Cartilage prepared from iPS cells do not activate immune cells

Scientists at CiRA show that like normal cartilage, cartilage derived from iPS cells can be used to treat cartilage disease without matching the donor and recipient

In most cell transplantations, it is imperative to match the donor and patient to avoid immune responses that reject the transplant. Cartilage is one exception, and several thousand transplantations without such matching are known. The reason for this exception is the nature of cartilage. "Cartilage consists of chondrocytes and extracellular matrix," explains CiRA Professor Noriyuki Tsumaki. Chondrocytes are responsible for secreting extracellular matrix (ECM) proteins. When cartilage is transplanted the ECM protects the chondrocytes from the host's immune cells, thus preventing an immune response. In addition, chondrocytes express limited amounts of HLA on the cell surface, which are responsible for triggering the immune reaction.

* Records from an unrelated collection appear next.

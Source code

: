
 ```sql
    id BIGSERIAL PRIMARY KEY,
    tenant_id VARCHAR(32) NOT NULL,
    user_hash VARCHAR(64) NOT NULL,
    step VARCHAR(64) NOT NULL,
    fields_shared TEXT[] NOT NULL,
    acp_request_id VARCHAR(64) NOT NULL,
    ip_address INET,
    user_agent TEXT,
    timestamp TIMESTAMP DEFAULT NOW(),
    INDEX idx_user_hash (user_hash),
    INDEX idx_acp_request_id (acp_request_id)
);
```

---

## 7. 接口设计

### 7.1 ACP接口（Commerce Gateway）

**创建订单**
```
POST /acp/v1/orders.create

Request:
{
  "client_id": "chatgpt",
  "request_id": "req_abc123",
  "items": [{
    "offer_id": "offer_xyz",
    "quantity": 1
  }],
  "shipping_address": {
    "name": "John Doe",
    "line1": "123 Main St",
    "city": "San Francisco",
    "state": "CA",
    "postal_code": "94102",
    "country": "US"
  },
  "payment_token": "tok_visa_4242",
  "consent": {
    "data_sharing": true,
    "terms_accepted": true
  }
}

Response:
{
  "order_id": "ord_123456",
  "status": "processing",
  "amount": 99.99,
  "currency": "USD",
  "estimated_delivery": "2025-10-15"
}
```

However, cartilage transplants are hard to come by. Tsumaki and his team have therefore been seeking other sources for cartilage, focusing on induced pluripotent stem (iPS) cells. While it was expected that cartilage derived from iPS cells should also be immune privileged, the Tsumaki lab reports the first proof in Tissue Engineering Part A.

Like chondrocytes from normal cartilage, the study shows that iPS cell-derived chondrocytes express limited amounts of HLA, and iPS cell-derived cartilage does not stimulate T cells, which are key players in immune reactions that reject the donor tissue. Tsumaki himself is an orthopedic surgeon who aims to translate his research to patient treatment for knee ailments. "This finding will influence our strategy for clinical care," he said. The lab is already at the forefront of creating both chondrocytes and cartilage using iPS cells and has already tested the effects of their transplantation in a number of animals.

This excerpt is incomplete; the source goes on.